Aberystwyth’s oldest family-run business is one step closer to reopening as it seeks to identify affordable options to reduce the volume of a noisy extractor fan which has drawn complaints.  

The much-loved Rheidol Café and Cakery on Cambrian Street - known for its iconic birthday cream cakes enjoyed by generations of residents - has been operating in the town for 51 years.  

But complaints to Ceredigion County Council from the owner of a neighbouring building forced the Aberystwyth institution to close its doors temporarily on Christmas Eve last year.  

But owner David Lees has provided an update on the café’s Facebook page, saying scaffolding can now go up to enable the noisy fan to be serviced, and any issues to be identified. It is still unclear whether the fan’s volume can be reduced and whether the café can reopen.  

Mr Lees - who took over running the bakery from his well-known father, Peter, five years ago – said: “Firstly, we wanted to apologise to everyone, when we closed Christmas Eve, we had plans of giving weekly or fortnightly updates, but I am not good at giving negative news.  

“Sadly, still nothing has been achieved since our last post. Last year we employed a sound engineer as instructed and since then as told we have been waiting for the landlord next door to take down his scaffolding down so we could put ours up.  
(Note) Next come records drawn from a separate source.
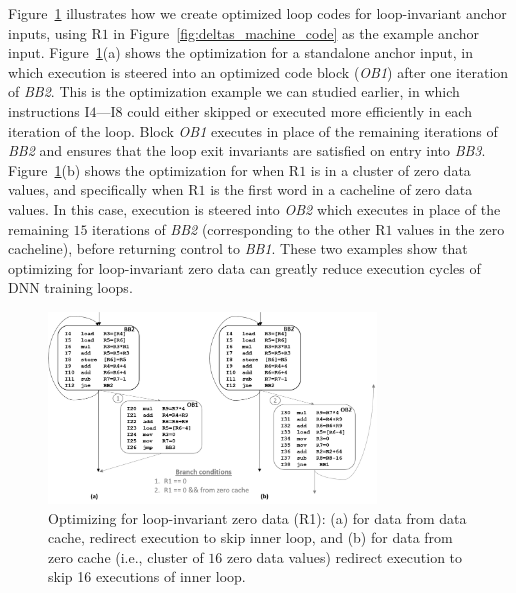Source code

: Figure~\ref{fig:deltas_loop_inv_opt} illustrates how we create optimized loop codes for loop-invariant anchor inputs, using R$1$ in Figure~\ref{fig:deltas_machine_code} as the example anchor input.  Figure~\ref{fig:deltas_loop_inv_opt}(a) shows the optimization for a standalone anchor input, in which execution is steered into an optimized code block ({\it OB1}) after one iteration of {\it BB2}.  This is the optimization example we can studied earlier, in which instructions I$4$---I$8$ could either skipped or executed more efficiently in each iteration of the loop.  Block {\it OB1} executes in place of the remaining iterations of {\it BB2} and ensures that the loop exit invariants are satisfied on entry into {\it BB3}.  Figure~\ref{fig:deltas_loop_inv_opt}(b) shows the optimization for when R$1$ is in a cluster of zero data values, and specifically when R$1$ is the first word in a cacheline of zero data values.  In this case, execution is steered into {\it OB2} which executes in place of the remaining $15$ iterations of {\it BB2} (corresponding to the other R$1$ values in the zero cacheline), before returning control to {\it BB1}.  These two examples show that optimizing for loop-invariant zero data can greatly reduce execution cycles of DNN training loops. 

\begin{figure}[h]
\centering
\includegraphics[height=2in, width=.95\columnwidth]{Figures/loop-invariant-zopt.png}
\caption{Optimizing for loop-invariant zero data (R1): (a) for data from data cache, redirect execution to skip inner loop, and (b) for data from zero cache (i.e., cluster of $16$ zero data values) redirect execution to skip 16 executions of inner loop.}
\label{fig:deltas_loop_inv_opt}
\end{figure}

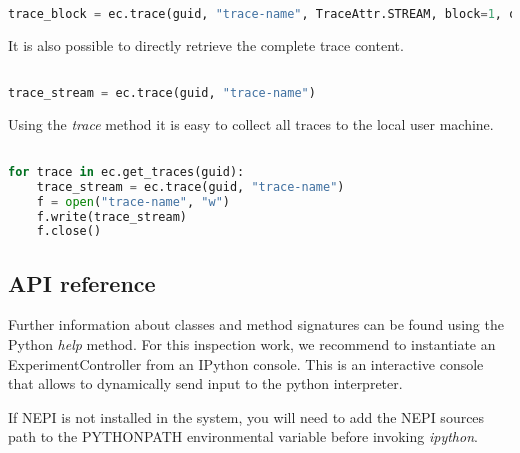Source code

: \begin{lstlisting}[language=Python]

trace_block = ec.trace(guid, "trace-name", TraceAttr.STREAM, block=1, offset=0)

\end{lstlisting}

It is also possible to directly retrieve the complete trace content.

\begin{lstlisting}[language=Python]

trace_stream = ec.trace(guid, "trace-name")

\end{lstlisting}

Using the \emph{trace} method it is easy to collect all traces 
to the local user machine. 

\begin{lstlisting}[language=Python]

for trace in ec.get_traces(guid):
    trace_stream = ec.trace(guid, "trace-name")
    f = open("trace-name", "w")
    f.write(trace_stream)
    f.close()

\end{lstlisting}






\subsection{API reference}

Further information about classes and method signatures
can be found using the Python \emph{help} method.
For this inspection work, we recommend to instantiate an
ExperimentController from an IPython console. This is an
interactive console that allows to dynamically send input
to the python interpreter. 

If NEPI is not installed in the system, you will need to add the
NEPI sources path to the PYTHONPATH environmental variable 
before invoking \emph{ipython}.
“The scaffolding has to go on his land, and this was agreed to start in January, sadly he didn’t take his scaffolding down until two weeks ago, six months later as planned.  

“We have had no feedback to say we can now start, and everything has gone quiet. Does this mean we can now put scaffolding on his land?” 

A post hours later said: “We have just been contacted by the landlord to tell us that we can put the scaffolding up.  

“Looking forward to finally putting it up and getting the answers we need and find out if and when we can re-open.” 

Mr Lees told the Cambrian News in December that the business cannot afford the legal fees if the case over the 40-year-old fan’s decibel levels goes to court.  

In late November, the county council’s environmental health team said the noise of the extractor would need be reduced dramatically from about 60 decibels to less than 30 by New Year’s Eve – meaning the family were afforded little more than a month to make it compliant.  

Mr Lees says the costs of paying for a silenced fan, moving the existing one or muffling it are likely to set the business back tens of thousands of pounds, which his family cannot afford.  

A GoFundMe page raised more than £3,000 which, along with £2,000 of Mr Lees’ own money, will pay for costly and now delayed assessments to be carried out on the extractor to examine all available options to bring it within compliant levels.  

Mr Lees admitted the chances of it reopening are slim without any support from the council or other grant funding.  

The bakery employed six members of staff - all students at Aberystwyth University - who are now thought to be out of the job.  

Ceredigion County Council told the Cambrian News in December it does not comment on individual cases.